Aiden wasn't sure if he agreed with cool yet.
Elowen went on.
"You have already taken your first step through the Gate. Some of you were weighed and found cautious. Some reckless. Some honest. Some hiding from yourselves."
Her gaze brushed Aiden again.
He didn't look away.
"Trials are not finished," she said. "They never are. The Gate was merely your first conversation with what you could become."
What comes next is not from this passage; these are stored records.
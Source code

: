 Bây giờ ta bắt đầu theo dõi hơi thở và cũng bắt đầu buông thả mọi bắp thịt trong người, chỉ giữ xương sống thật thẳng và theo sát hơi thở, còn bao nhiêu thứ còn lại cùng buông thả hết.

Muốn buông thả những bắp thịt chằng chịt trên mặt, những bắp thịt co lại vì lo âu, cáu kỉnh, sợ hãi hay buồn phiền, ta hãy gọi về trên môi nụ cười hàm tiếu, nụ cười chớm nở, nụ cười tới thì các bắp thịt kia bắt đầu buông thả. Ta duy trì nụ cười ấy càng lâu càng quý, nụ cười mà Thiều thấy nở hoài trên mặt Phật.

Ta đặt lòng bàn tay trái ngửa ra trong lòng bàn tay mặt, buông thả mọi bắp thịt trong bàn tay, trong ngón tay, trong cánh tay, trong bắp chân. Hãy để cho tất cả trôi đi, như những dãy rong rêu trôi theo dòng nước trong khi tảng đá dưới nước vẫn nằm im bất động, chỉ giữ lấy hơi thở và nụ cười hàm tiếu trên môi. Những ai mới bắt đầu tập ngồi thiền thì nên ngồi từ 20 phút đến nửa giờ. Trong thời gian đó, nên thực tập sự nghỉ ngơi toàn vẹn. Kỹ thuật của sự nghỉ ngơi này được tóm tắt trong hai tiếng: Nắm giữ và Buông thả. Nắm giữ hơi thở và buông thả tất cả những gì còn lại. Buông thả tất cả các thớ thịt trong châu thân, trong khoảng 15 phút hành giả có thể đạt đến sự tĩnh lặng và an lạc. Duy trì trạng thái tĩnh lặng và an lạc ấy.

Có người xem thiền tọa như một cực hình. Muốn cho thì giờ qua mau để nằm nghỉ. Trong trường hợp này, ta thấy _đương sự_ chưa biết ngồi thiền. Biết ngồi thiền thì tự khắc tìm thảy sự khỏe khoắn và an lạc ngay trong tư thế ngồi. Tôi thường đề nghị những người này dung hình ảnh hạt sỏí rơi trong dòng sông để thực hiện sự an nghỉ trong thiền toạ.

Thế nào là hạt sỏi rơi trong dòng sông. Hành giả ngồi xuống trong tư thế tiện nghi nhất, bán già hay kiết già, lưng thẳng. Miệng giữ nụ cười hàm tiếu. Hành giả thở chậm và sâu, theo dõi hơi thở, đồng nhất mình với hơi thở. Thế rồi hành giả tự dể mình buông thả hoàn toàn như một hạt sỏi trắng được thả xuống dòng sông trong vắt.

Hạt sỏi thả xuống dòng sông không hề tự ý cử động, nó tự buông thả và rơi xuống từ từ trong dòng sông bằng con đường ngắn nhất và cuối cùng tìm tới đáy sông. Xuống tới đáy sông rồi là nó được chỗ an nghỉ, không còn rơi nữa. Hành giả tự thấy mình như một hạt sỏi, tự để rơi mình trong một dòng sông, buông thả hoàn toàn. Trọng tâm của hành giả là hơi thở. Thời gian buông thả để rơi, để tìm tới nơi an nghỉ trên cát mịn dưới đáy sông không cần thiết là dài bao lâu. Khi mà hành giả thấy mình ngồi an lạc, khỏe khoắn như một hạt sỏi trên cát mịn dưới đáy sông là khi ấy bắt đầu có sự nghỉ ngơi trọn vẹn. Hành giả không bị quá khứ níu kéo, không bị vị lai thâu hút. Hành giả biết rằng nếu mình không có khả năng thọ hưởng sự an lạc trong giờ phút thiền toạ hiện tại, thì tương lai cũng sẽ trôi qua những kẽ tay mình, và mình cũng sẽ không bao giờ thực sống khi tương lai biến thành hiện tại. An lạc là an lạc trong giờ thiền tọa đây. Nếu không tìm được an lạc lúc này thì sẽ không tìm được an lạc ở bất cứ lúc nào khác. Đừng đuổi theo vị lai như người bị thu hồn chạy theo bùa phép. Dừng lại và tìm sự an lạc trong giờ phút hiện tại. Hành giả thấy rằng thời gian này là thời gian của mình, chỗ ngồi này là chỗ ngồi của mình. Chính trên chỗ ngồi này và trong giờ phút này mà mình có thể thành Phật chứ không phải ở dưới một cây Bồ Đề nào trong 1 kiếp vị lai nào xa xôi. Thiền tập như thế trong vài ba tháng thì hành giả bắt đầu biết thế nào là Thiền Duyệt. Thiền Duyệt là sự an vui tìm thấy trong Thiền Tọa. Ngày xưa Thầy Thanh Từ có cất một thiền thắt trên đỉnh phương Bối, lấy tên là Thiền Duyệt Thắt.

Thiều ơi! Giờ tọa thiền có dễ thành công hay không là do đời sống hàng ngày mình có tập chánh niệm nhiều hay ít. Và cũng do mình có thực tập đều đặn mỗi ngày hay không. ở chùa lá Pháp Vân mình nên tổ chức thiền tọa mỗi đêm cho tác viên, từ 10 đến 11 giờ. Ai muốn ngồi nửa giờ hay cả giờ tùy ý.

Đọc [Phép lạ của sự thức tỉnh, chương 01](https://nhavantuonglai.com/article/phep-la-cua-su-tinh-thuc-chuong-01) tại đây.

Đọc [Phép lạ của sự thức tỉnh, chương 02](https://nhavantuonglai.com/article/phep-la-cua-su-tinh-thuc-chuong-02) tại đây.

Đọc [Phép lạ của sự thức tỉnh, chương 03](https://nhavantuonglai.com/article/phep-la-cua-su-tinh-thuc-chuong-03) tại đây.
That sent a murmur of nervous energy through the younger students.
Aiden's grip tightened slightly on the pup.
It noticed and pressed its small head under his chin, eyes closing.
"You will make bonds," Elowen said. "With beasts. With classmates. With teachers. With the land itself. Some will save you. Some will haunt you. Pay attention to which is which."
That landed heavier than it had any right to.
Aiden thought of the Warden in the marsh. The Aberration in the Hollow. The Gate whispering storm-child.
And of Myra's hand clutching his sleeve at the caravan.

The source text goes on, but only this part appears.